In fact, prior to the re-unification it was Mandel, on behalf of the Pabloites, who evinced a greater willingness to conduct political discussion with the British and French sections of the International Committee than did the SWP leadership. Mandel in fact attended a camp held by the SLL and addressed SLL members. The SWP re-unified with the Pabloites on the basis that there had, especially since the 1956 Hungarian revolution and the revelations of the 20th Congress of the CPSU in that year, been a convergence between the political standpoints of the two tendencies on the basis of their joint recognition that Cuba was a workers' state and of the supposed historical importance and decisiveness of guerrilla and petty-bourgeois nationalist movements in Latin America and other areas of the colonial world.

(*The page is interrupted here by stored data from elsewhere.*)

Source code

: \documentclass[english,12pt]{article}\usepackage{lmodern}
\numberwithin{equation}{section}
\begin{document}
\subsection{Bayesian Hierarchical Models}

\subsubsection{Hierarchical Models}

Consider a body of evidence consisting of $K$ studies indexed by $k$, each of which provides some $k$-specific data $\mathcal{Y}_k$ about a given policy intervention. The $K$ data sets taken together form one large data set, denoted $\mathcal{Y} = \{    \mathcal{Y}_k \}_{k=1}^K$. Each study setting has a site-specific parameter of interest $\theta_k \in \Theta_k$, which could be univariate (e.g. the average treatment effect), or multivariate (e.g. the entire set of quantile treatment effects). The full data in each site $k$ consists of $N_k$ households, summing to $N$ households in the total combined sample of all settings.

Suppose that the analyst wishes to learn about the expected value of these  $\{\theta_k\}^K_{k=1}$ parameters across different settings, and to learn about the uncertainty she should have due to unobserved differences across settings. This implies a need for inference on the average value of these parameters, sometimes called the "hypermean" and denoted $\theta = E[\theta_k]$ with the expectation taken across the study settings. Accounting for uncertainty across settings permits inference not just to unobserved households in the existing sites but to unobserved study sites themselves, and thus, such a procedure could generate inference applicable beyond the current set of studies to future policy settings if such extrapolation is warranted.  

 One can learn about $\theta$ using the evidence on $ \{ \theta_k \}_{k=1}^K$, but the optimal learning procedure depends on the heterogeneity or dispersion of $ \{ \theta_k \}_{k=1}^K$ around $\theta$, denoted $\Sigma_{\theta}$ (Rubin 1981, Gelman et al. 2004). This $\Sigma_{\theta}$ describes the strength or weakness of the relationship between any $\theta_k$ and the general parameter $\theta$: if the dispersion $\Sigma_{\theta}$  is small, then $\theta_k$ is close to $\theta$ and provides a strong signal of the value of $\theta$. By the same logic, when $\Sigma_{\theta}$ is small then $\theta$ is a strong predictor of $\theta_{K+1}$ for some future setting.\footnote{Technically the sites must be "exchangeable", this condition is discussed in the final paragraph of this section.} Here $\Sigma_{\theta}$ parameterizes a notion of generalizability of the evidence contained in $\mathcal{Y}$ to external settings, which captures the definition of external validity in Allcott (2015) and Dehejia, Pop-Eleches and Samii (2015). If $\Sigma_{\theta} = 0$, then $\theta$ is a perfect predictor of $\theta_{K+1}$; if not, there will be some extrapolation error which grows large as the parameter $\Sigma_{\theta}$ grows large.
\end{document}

Hand in hand, however, with this 'political' agreement went an agreement to defer discussion of the split which culminated in the open letter of 1953. And, in fact, this discussion has never taken place within the USFI despite the fact that even more open and serious political disagreements have erupted along their ranks, to the point where there is now a more or less public and permanent factional opposition between the SWP leadership and the minority groupings supporting them internationally on the one hand, and the Mandel-Frank-Krivine grouping, holding a majority on the international leadership bodies on the other.

In fact one of the main political disagreements has evolved around the SWP leadership's condemnation of the 'ultra-leftism' and 'adventurism' of the Mandel tendency involving too uncritical support to guerrilla and terrorist tendencies in Latin America – almost a 180-degree about-turn from the SWP's position in relation to Castro in the early 1960s. These differences were crystallised, organised and set out in a series of opposed documents when the SWP declared an independent faction within the USFI early in 1973.

Unprincipled

But, independently of the form they take at a particular time, they express the fact that what was brought together in the USFI was an unprincipled political bloc, based on the burying of the past and an agreement that the lessons of the Pablo split and the relationship of the Trotskyist cadres internationally would not be studied either by their membership or the leadership.

Naturally, with the growth and systematisation of the differences within the USFI, the SWP leadership have started to resurrect some of this earlier period for their own purposes, but always within the framework of the slender international framework of discipline of the USFI and without in any way attempting to probe and criticise their actions then or since.

The politically unprincipled character of the USFI was underlined, very shortly after the reunification, by the defection from Pabloism of the majority of the Ceylonese section, the LSSP. The LSSP had acted as a broker between Cannon and Pablo immediately after the 1953 split.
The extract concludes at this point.